Y suelen gustar, incluso recrearse y hasta convencerse de obrar no sólo en consecuencia, lo que resulta obvio, sino también, petulancias, vanidades y pruritos aparte, en provecho de las circunstancias y de los circunstantes.
El tema cobró pronto auge, ya que en seguida y por acuerdo expreso dio con el hueco por el que colar un juicio con sus elementos al completo: fiscal, acusación particular, defensor y magistrado; con la salvedad que al hacer imperfecto, el demandado y el demandante a la par en el proceso, no lo juzgaba un tribunal de piadosos ni impíos, ni el veredicto iba más allá de la apreciación subjetiva de los efectos.
Porque el asunto, bien mirado, es de mucha envergadura; qué duda cabe.
Felio expuso que aun sin pretenderla, las acciones deben encaminarse a la perfección; los seres imperfectos jamás consiguen la perfección pero si pueden, como obligación impuesta, aspirar a ella. Y con declaración solemne, amparada por testigos, renunciar a la actividad imperfecta como justificante de la condición humana.

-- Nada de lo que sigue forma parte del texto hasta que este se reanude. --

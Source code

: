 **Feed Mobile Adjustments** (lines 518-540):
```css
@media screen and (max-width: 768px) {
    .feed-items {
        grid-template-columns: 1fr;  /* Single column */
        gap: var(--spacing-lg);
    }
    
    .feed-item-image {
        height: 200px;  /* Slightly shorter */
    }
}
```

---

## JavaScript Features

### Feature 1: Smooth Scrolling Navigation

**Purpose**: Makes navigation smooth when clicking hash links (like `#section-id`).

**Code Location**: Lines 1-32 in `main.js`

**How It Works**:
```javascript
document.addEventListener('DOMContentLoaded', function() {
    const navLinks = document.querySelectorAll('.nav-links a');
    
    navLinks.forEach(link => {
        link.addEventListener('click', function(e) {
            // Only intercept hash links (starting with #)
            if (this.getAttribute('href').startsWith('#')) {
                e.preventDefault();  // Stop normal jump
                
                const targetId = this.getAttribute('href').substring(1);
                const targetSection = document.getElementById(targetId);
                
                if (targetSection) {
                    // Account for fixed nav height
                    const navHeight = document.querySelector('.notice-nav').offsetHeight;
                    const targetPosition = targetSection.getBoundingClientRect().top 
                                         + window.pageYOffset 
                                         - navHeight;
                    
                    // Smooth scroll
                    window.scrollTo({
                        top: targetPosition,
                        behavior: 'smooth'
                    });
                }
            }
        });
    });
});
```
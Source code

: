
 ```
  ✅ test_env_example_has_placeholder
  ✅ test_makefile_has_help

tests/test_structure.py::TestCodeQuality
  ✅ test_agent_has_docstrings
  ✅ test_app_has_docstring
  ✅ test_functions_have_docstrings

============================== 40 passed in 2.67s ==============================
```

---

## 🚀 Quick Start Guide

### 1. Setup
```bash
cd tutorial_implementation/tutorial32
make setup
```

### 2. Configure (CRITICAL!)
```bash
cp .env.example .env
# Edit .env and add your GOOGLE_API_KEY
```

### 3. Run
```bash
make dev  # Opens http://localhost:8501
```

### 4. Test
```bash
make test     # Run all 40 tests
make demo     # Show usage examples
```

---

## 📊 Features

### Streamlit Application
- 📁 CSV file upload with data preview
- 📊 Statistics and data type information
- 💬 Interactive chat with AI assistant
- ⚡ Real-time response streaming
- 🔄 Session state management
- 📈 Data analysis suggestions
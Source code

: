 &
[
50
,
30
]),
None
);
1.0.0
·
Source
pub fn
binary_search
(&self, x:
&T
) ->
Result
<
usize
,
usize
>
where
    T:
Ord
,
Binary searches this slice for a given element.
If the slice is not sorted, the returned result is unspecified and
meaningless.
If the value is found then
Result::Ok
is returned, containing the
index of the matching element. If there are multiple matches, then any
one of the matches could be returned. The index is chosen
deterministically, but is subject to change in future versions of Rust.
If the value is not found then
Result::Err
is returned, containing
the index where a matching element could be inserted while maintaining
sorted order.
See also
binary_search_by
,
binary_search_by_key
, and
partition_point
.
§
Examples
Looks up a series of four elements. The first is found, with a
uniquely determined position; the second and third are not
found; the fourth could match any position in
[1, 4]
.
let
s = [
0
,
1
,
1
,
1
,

Lo bien hecho, bien parece, y se acerca a la perfección en grado de posibilidad humana. Nada es absolutamente perfecto viniendo de la mano y cabeza de un ser imperfecto, es una apreciación subjetiva, individual, colectiva o colegiada, la que otorga el marchamo y el privilegio que después negocia con viento a favor.
Algo, de carácter intelectual, de significado material, se califica de pasable si ha quedado a medio hacer —hecho a medias— o se ha excedido el autor en la realización —igualmente defectuoso, pero así mismo funcional. En ambos casos, habitual el primero, gracias a la imperfección tolerada de la componenda a gran escala, de toda índole, clase e interés, subsisten los apañadores —con título, carné y referencias— y vastos aledaños de economía emergente donde impera una solidaridad de presupuesto público y sarcasmo: “Si lo hago bien me quedo yo desocupado y dejo sin trabajo a los compañeros de la competencia”.
La imperfección es una empleadora de rompe y rasga.